Your reply should hold every record exactly as given, with no pictures in it.

** Opening Records for this task block **

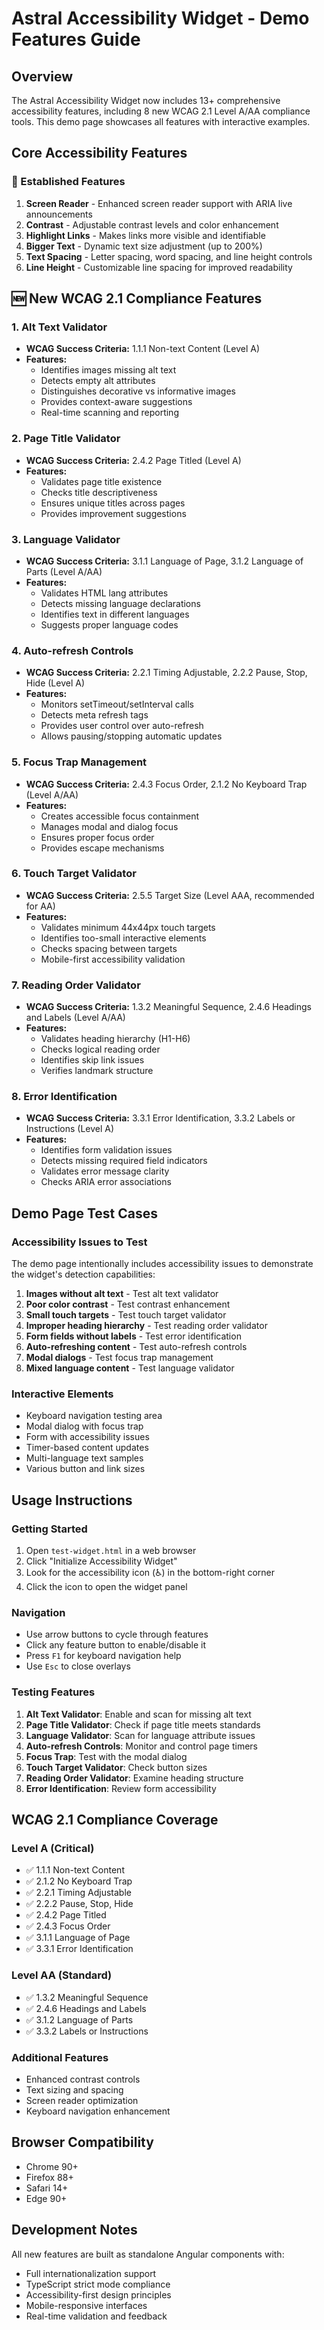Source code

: # Astral Accessibility Widget - Demo Features Guide

## Overview
The Astral Accessibility Widget now includes 13+ comprehensive accessibility features, including 8 new WCAG 2.1 Level A/AA compliance tools. This demo page showcases all features with interactive examples.

## Core Accessibility Features

### 🎯 Established Features
1. **Screen Reader** - Enhanced screen reader support with ARIA live announcements
2. **Contrast** - Adjustable contrast levels and color enhancement
3. **Highlight Links** - Makes links more visible and identifiable
4. **Bigger Text** - Dynamic text size adjustment (up to 200%)
5. **Text Spacing** - Letter spacing, word spacing, and line height controls
6. **Line Height** - Customizable line spacing for improved readability

## 🆕 New WCAG 2.1 Compliance Features

### 1. Alt Text Validator
- **WCAG Success Criteria:** 1.1.1 Non-text Content (Level A)
- **Features:**
  - Identifies images missing alt text
  - Detects empty alt attributes
  - Distinguishes decorative vs informative images
  - Provides context-aware suggestions
  - Real-time scanning and reporting

### 2. Page Title Validator  
- **WCAG Success Criteria:** 2.4.2 Page Titled (Level A)
- **Features:**
  - Validates page title existence
  - Checks title descriptiveness
  - Ensures unique titles across pages
  - Provides improvement suggestions

### 3. Language Validator
- **WCAG Success Criteria:** 3.1.1 Language of Page, 3.1.2 Language of Parts (Level A/AA)
- **Features:**
  - Validates HTML lang attributes
  - Detects missing language declarations
  - Identifies text in different languages
  - Suggests proper language codes

### 4. Auto-refresh Controls
- **WCAG Success Criteria:** 2.2.1 Timing Adjustable, 2.2.2 Pause, Stop, Hide (Level A)
- **Features:**
  - Monitors setTimeout/setInterval calls
  - Detects meta refresh tags
  - Provides user control over auto-refresh
  - Allows pausing/stopping automatic updates

### 5. Focus Trap Management
- **WCAG Success Criteria:** 2.4.3 Focus Order, 2.1.2 No Keyboard Trap (Level A/AA)
- **Features:**
  - Creates accessible focus containment
  - Manages modal and dialog focus
  - Ensures proper focus order
  - Provides escape mechanisms

### 6. Touch Target Validator
- **WCAG Success Criteria:** 2.5.5 Target Size (Level AAA, recommended for AA)
- **Features:**
  - Validates minimum 44x44px touch targets
  - Identifies too-small interactive elements
  - Checks spacing between targets
  - Mobile-first accessibility validation

### 7. Reading Order Validator
- **WCAG Success Criteria:** 1.3.2 Meaningful Sequence, 2.4.6 Headings and Labels (Level A/AA)
- **Features:**
  - Validates heading hierarchy (H1-H6)
  - Checks logical reading order
  - Identifies skip link issues
  - Verifies landmark structure

### 8. Error Identification
- **WCAG Success Criteria:** 3.3.1 Error Identification, 3.3.2 Labels or Instructions (Level A)
- **Features:**
  - Identifies form validation issues
  - Detects missing required field indicators
  - Validates error message clarity
  - Checks ARIA error associations

## Demo Page Test Cases

### Accessibility Issues to Test
The demo page intentionally includes accessibility issues to demonstrate the widget's detection capabilities:

1. **Images without alt text** - Test alt text validator
2. **Poor color contrast** - Test contrast enhancement
3. **Small touch targets** - Test touch target validator
4. **Improper heading hierarchy** - Test reading order validator
5. **Form fields without labels** - Test error identification
6. **Auto-refreshing content** - Test auto-refresh controls
7. **Modal dialogs** - Test focus trap management
8. **Mixed language content** - Test language validator

### Interactive Elements
- Keyboard navigation testing area
- Modal dialog with focus trap
- Form with accessibility issues
- Timer-based content updates
- Multi-language text samples
- Various button and link sizes

## Usage Instructions

### Getting Started
1. Open `test-widget.html` in a web browser
2. Click "Initialize Accessibility Widget"
3. Look for the accessibility icon (♿) in the bottom-right corner
4. Click the icon to open the widget panel

### Navigation
- Use arrow buttons to cycle through features
- Click any feature button to enable/disable it
- Press `F1` for keyboard navigation help
- Use `Esc` to close overlays

### Testing Features
1. **Alt Text Validator**: Enable and scan for missing alt text
2. **Page Title Validator**: Check if page title meets standards
3. **Language Validator**: Scan for language attribute issues
4. **Auto-refresh Controls**: Monitor and control page timers
5. **Focus Trap**: Test with the modal dialog
6. **Touch Target Validator**: Check button sizes
7. **Reading Order Validator**: Examine heading structure
8. **Error Identification**: Review form accessibility

## WCAG 2.1 Compliance Coverage

### Level A (Critical)
- ✅ 1.1.1 Non-text Content
- ✅ 2.1.2 No Keyboard Trap  
- ✅ 2.2.1 Timing Adjustable
- ✅ 2.2.2 Pause, Stop, Hide
- ✅ 2.4.2 Page Titled
- ✅ 2.4.3 Focus Order
- ✅ 3.1.1 Language of Page
- ✅ 3.3.1 Error Identification

### Level AA (Standard)
- ✅ 1.3.2 Meaningful Sequence
- ✅ 2.4.6 Headings and Labels  
- ✅ 3.1.2 Language of Parts
- ✅ 3.3.2 Labels or Instructions

### Additional Features
- Enhanced contrast controls
- Text sizing and spacing
- Screen reader optimization
- Keyboard navigation enhancement

## Browser Compatibility
- Chrome 90+
- Firefox 88+
- Safari 14+
- Edge 90+

## Development Notes
All new features are built as standalone Angular components with:
- Full internationalization support
- TypeScript strict mode compliance
- Accessibility-first design principles
- Mobile-responsive interfaces
- Real-time validation and feedback
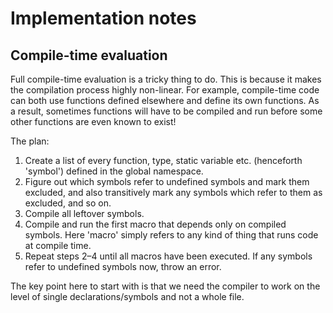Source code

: Implementation notes
====================

Compile-time evaluation
-----------------------

Full compile-time evaluation is a tricky thing to do. This is because it
makes the compilation process highly non-linear. For example, compile-time
code can both use functions defined elsewhere and define its own functions.
As a result, sometimes functions will have to be compiled and run before some
other functions are even known to exist!

The plan:

1.  Create a list of every function, type, static variable etc. (henceforth
    'symbol') defined in the global namespace.
2.  Figure out which symbols refer to undefined symbols and mark them
    excluded, and also transitively mark any symbols which refer to them as
    excluded, and so on.
3.  Compile all leftover symbols.
4.  Compile and run the first macro that depends only on compiled symbols.
    Here 'macro' simply refers to any kind of thing that runs code at compile
    time.
5.  Repeat steps 2–4 until all macros have been executed. If any symbols
    refer to undefined symbols now, throw an error.

The key point here to start with is that we need the compiler to work on the
level of single declarations/symbols and not a whole file.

** Closing Records for this task block **

## Exercise answer
Source code

: # Astral Accessibility Widget - Demo Features Guide

## Overview
The Astral Accessibility Widget now includes 13+ comprehensive accessibility features, including 8 new WCAG 2.1 Level A/AA compliance tools. This demo page showcases all features with interactive examples.

## Core Accessibility Features

### 🎯 Established Features
1. **Screen Reader** - Enhanced screen reader support with ARIA live announcements
2. **Contrast** - Adjustable contrast levels and color enhancement
3. **Highlight Links** - Makes links more visible and identifiable
4. **Bigger Text** - Dynamic text size adjustment (up to 200%)
5. **Text Spacing** - Letter spacing, word spacing, and line height controls
6. **Line Height** - Customizable line spacing for improved readability

## 🆕 New WCAG 2.1 Compliance Features

### 1. Alt Text Validator
- **WCAG Success Criteria:** 1.1.1 Non-text Content (Level A)
- **Features:**
  - Identifies images missing alt text
  - Detects empty alt attributes
  - Distinguishes decorative vs informative images
  - Provides context-aware suggestions
  - Real-time scanning and reporting

### 2. Page Title Validator  
- **WCAG Success Criteria:** 2.4.2 Page Titled (Level A)
- **Features:**
  - Validates page title existence
  - Checks title descriptiveness
  - Ensures unique titles across pages
  - Provides improvement suggestions

### 3. Language Validator
- **WCAG Success Criteria:** 3.1.1 Language of Page, 3.1.2 Language of Parts (Level A/AA)
- **Features:**
  - Validates HTML lang attributes
  - Detects missing language declarations
  - Identifies text in different languages
  - Suggests proper language codes

### 4. Auto-refresh Controls
- **WCAG Success Criteria:** 2.2.1 Timing Adjustable, 2.2.2 Pause, Stop, Hide (Level A)
- **Features:**
  - Monitors setTimeout/setInterval calls
  - Detects meta refresh tags
  - Provides user control over auto-refresh
  - Allows pausing/stopping automatic updates

### 5. Focus Trap Management
- **WCAG Success Criteria:** 2.4.3 Focus Order, 2.1.2 No Keyboard Trap (Level A/AA)
- **Features:**
  - Creates accessible focus containment
  - Manages modal and dialog focus
  - Ensures proper focus order
  - Provides escape mechanisms

### 6. Touch Target Validator
- **WCAG Success Criteria:** 2.5.5 Target Size (Level AAA, recommended for AA)
- **Features:**
  - Validates minimum 44x44px touch targets
  - Identifies too-small interactive elements
  - Checks spacing between targets
  - Mobile-first accessibility validation

### 7. Reading Order Validator
- **WCAG Success Criteria:** 1.3.2 Meaningful Sequence, 2.4.6 Headings and Labels (Level A/AA)
- **Features:**
  - Validates heading hierarchy (H1-H6)
  - Checks logical reading order
  - Identifies skip link issues
  - Verifies landmark structure

### 8. Error Identification
- **WCAG Success Criteria:** 3.3.1 Error Identification, 3.3.2 Labels or Instructions (Level A)
- **Features:**
  - Identifies form validation issues
  - Detects missing required field indicators
  - Validates error message clarity
  - Checks ARIA error associations

## Demo Page Test Cases

### Accessibility Issues to Test
The demo page intentionally includes accessibility issues to demonstrate the widget's detection capabilities:

1. **Images without alt text** - Test alt text validator
2. **Poor color contrast** - Test contrast enhancement
3. **Small touch targets** - Test touch target validator
4. **Improper heading hierarchy** - Test reading order validator
5. **Form fields without labels** - Test error identification
6. **Auto-refreshing content** - Test auto-refresh controls
7. **Modal dialogs** - Test focus trap management
8. **Mixed language content** - Test language validator

### Interactive Elements
- Keyboard navigation testing area
- Modal dialog with focus trap
- Form with accessibility issues
- Timer-based content updates
- Multi-language text samples
- Various button and link sizes

## Usage Instructions

### Getting Started
1. Open `test-widget.html` in a web browser
2. Click "Initialize Accessibility Widget"
3. Look for the accessibility icon (♿) in the bottom-right corner
4. Click the icon to open the widget panel

### Navigation
- Use arrow buttons to cycle through features
- Click any feature button to enable/disable it
- Press `F1` for keyboard navigation help
- Use `Esc` to close overlays

### Testing Features
1. **Alt Text Validator**: Enable and scan for missing alt text
2. **Page Title Validator**: Check if page title meets standards
3. **Language Validator**: Scan for language attribute issues
4. **Auto-refresh Controls**: Monitor and control page timers
5. **Focus Trap**: Test with the modal dialog
6. **Touch Target Validator**: Check button sizes
7. **Reading Order Validator**: Examine heading structure
8. **Error Identification**: Review form accessibility

## WCAG 2.1 Compliance Coverage

### Level A (Critical)
- ✅ 1.1.1 Non-text Content
- ✅ 2.1.2 No Keyboard Trap  
- ✅ 2.2.1 Timing Adjustable
- ✅ 2.2.2 Pause, Stop, Hide
- ✅ 2.4.2 Page Titled
- ✅ 2.4.3 Focus Order
- ✅ 3.1.1 Language of Page
- ✅ 3.3.1 Error Identification

### Level AA (Standard)
- ✅ 1.3.2 Meaningful Sequence
- ✅ 2.4.6 Headings and Labels  
- ✅ 3.1.2 Language of Parts
- ✅ 3.3.2 Labels or Instructions

### Additional Features
- Enhanced contrast controls
- Text sizing and spacing
- Screen reader optimization
- Keyboard navigation enhancement

## Browser Compatibility
- Chrome 90+
- Firefox 88+
- Safari 14+
- Edge 90+

## Development Notes
All new features are built as standalone Angular components with:
- Full internationalization support
- TypeScript strict mode compliance
- Accessibility-first design principles
- Mobile-responsive interfaces
- Real-time validation and feedback
Source code

: Implementation notes
====================

Compile-time evaluation
-----------------------

Full compile-time evaluation is a tricky thing to do. This is because it
makes the compilation process highly non-linear. For example, compile-time
code can both use functions defined elsewhere and define its own functions.
As a result, sometimes functions will have to be compiled and run before some
other functions are even known to exist!

The plan:

1.  Create a list of every function, type, static variable etc. (henceforth
    'symbol') defined in the global namespace.
2.  Figure out which symbols refer to undefined symbols and mark them
    excluded, and also transitively mark any symbols which refer to them as
    excluded, and so on.
3.  Compile all leftover symbols.
4.  Compile and run the first macro that depends only on compiled symbols.
    Here 'macro' simply refers to any kind of thing that runs code at compile
    time.
5.  Repeat steps 2–4 until all macros have been executed. If any symbols
    refer to undefined symbols now, throw an error.

The key point here to start with is that we need the compiler to work on the
level of single declarations/symbols and not a whole file.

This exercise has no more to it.